If you’ve read reports about plastics showing up in whales and other sea life you might have wondered how much plastic do humans consume.
Have you heard of the Great Pacific Garbage Island?
According to a study by the World Wide Fund for Nature, the average human consumes around 5 grams of plastic every week, which adds up to around a half-pound of plastic every year.
Five grams of plastic is approximately the equivalent of a credit card. Most of the plastic humans consume comes from drinking water.
How does plastic get into your system?
One way plastics can get into your system is through plastic tea bags. Plastic tea bags can shed billions of particles of microplastic with each cup.
A cup of team can have as much as 16 micrograms of plastic per cup, which is several orders of magnitude greater than other drinks and food, according to the Canadian research team that studied the issue.
Humans also encounter plastic through the consumption of shellfish.

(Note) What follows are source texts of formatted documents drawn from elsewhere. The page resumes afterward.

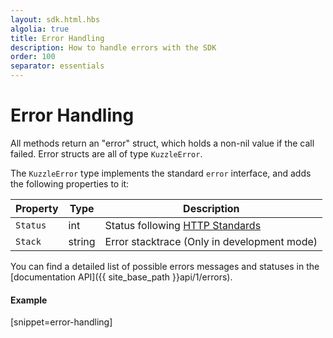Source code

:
 ```yaml
---
layout: sdk.html.hbs
algolia: true
title: Error Handling
description: How to handle errors with the SDK
order: 100
separator: essentials
---
```



# Error Handling

All methods return an "error" struct, which holds a non-nil value if the call failed.
Error structs are all of type `KuzzleError`.

The `KuzzleError` type implements the standard `error` interface, and adds the following properties to it:

| Property   | Type    | Description                       |
| ---------- | ------- | --------------------------------- |
| `Status` | int | Status following [HTTP Standards](https://en.wikipedia.org/wiki/List_of_HTTP_status_codes) |
| `Stack` | string | Error stacktrace (Only in development mode) |

You can find a detailed list of possible errors messages and statuses in the [documentation API]({{ site_base_path }}api/1/errors).  

#### Example
[snippet=error-handling]
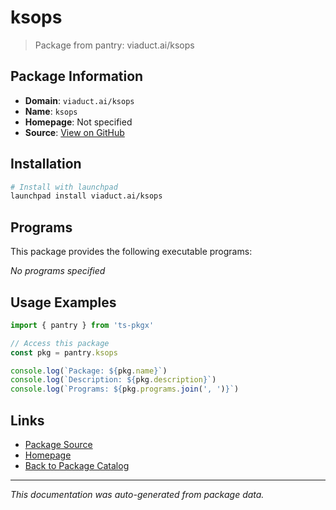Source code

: # ksops

> Package from pantry: viaduct.ai/ksops

## Package Information

- **Domain**: `viaduct.ai/ksops`
- **Name**: `ksops`
- **Homepage**: Not specified
- **Source**: [View on GitHub](https://github.com/pkgxdev/pantry/tree/main/projects/viaduct.ai/ksops/package.yml)

## Installation

```bash
# Install with launchpad
launchpad install viaduct.ai/ksops
```

## Programs

This package provides the following executable programs:

*No programs specified*

## Usage Examples

```typescript
import { pantry } from 'ts-pkgx'

// Access this package
const pkg = pantry.ksops

console.log(`Package: ${pkg.name}`)
console.log(`Description: ${pkg.description}`)
console.log(`Programs: ${pkg.programs.join(', ')}`)
```

## Links

- [Package Source](https://github.com/pkgxdev/pantry/tree/main/projects/viaduct.ai/ksops/package.yml)
- [Homepage](#)
- [Back to Package Catalog](../../../package-catalog.md)

---

*This documentation was auto-generated from package data.*

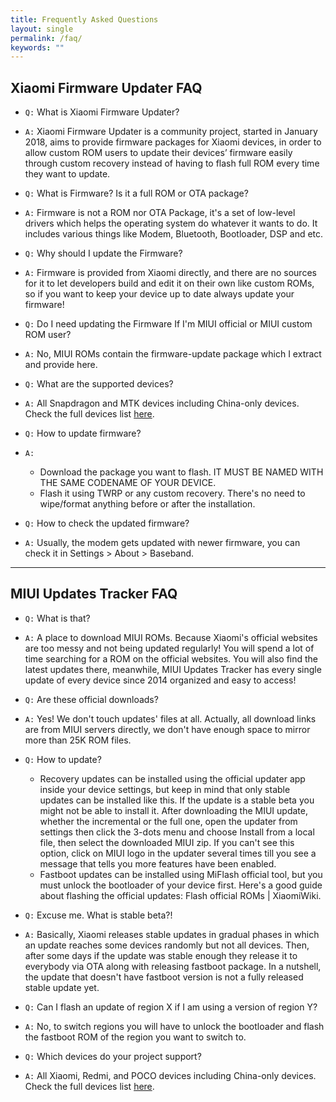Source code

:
 ```yaml
---
title: Frequently Asked Questions
layout: single
permalink: /faq/
keywords: ""
---
```


## Xiaomi Firmware Updater FAQ

* ```Q:``` What is Xiaomi Firmware Updater?
* ```A:``` Xiaomi Firmware Updater is a community project, started in January 2018, aims to provide firmware packages for Xiaomi devices, in order to allow custom ROM users to update their devices’ firmware easily through custom recovery instead of having to flash full ROM every time they want to update.

* ```Q:``` What is Firmware? Is it a full ROM or OTA package?
* ```A:``` Firmware is not a ROM nor OTA Package, it's a set of low-level drivers which helps the operating system do whatever it wants to do. It includes various things like Modem, Bluetooth, Bootloader, DSP and etc.

* ```Q:``` Why should I update the Firmware?
* ```A:``` Firmware is provided from Xiaomi directly, and there are no sources for it to let developers build and edit it on their own like custom ROMs, so if you want to keep your device up to date always update your firmware!

* ```Q:``` Do I need updating the Firmware If I'm MIUI official or MIUI custom ROM user?
*	```A:``` No, MIUI ROMs contain the firmware-update package which I extract and provide here.

* ```Q:``` What are the supported devices?
* ```A:``` All Snapdragon and MTK devices including China-only devices. Check the full devices list [here](https://xiaomifirmwareupdater.com/supported/firmware/).

* ```Q:``` How to update firmware?
* ```A:``` 
	* Download the package you want to flash. IT MUST BE NAMED WITH THE SAME CODENAME OF YOUR DEVICE.
	* Flash it using TWRP or any custom recovery. There's no need to wipe/format anything before or after the installation.

* ```Q:``` How to check the updated firmware?
* ```A:``` Usually, the modem gets updated with newer firmware, you can check it in Settings > About > Baseband.

<hr/>

## MIUI Updates Tracker FAQ

* ```Q:``` What is that?
* ```A:``` A place to download MIUI ROMs. Because Xiaomi's official websites are too messy and not being updated regularly! You will spend a lot of time searching for a ROM on the official websites. You will also find the latest updates there, meanwhile, MIUI Updates Tracker has every single update of every device since 2014 organized and easy to access!

* ```Q:``` Are these official downloads?
* ```A:``` Yes! We don't touch updates' files at all. Actually, all download links are from MIUI servers directly, we don't have enough space to mirror more than 25K ROM files.

* ```Q:``` How to update?
	* Recovery updates can be installed using the official updater app inside your device settings, but keep in mind that only stable updates can be installed like this. If the update is a stable beta you might not be able to install it. After downloading the MIUI update, whether the incremental or the full one, open the updater from settings then click the 3-dots menu and choose Install from a local file, then select the downloaded MIUI zip. If you can't see this option, click on MIUI logo in the updater several times till you see a message that tells you more features have been enabled.
	* Fastboot updates can be installed using MiFlash official tool, but you must unlock the bootloader of your device first. Here's a good guide about flashing the official updates: Flash official ROMs | XiaomiWiki.

* ```Q:``` Excuse me. What is stable beta?!
* ```A:``` Basically, Xiaomi releases stable updates in gradual phases in which an update reaches some devices randomly but not all devices. Then, after some days if the update was stable enough they release it to everybody via OTA along with releasing fastboot package. In a nutshell, the update that doesn't have fastboot version is not a fully released stable update yet.

* ```Q:``` Can I flash an update of region X if I am using a version of region Y?
* ```A:``` No, to switch regions you will have to unlock the bootloader and flash the fastboot ROM of the region you want to switch to.

* ```Q:``` Which devices do your project support?
* ```A:``` All Xiaomi, Redmi, and POCO devices including China-only devices. Check the full devices list [here](https://xiaomifirmwareupdater.com/supported/miui/).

According to the World Wide Fund for Nature, the average person consumes around 182 particles of plastic by eating shellfish per week.
The study also found that people who consume beer will ingest around 10 particles of plastic a week and 11 particles of plastic a week by consuming salt.
What’s the risk of consuming plastic?
Microplastics have shown up in drinking water and the World Health Organization published a study in 2019 that found microplastics pose a low concern for human health.
A 2017 King’s College in London study found that the cumulative effective of consuming plastic could be toxic while researchers at Johns Hopkins found that eating seafood contaminated with microplastics could damage the immune system and disturb your gut’s health as it accumulates.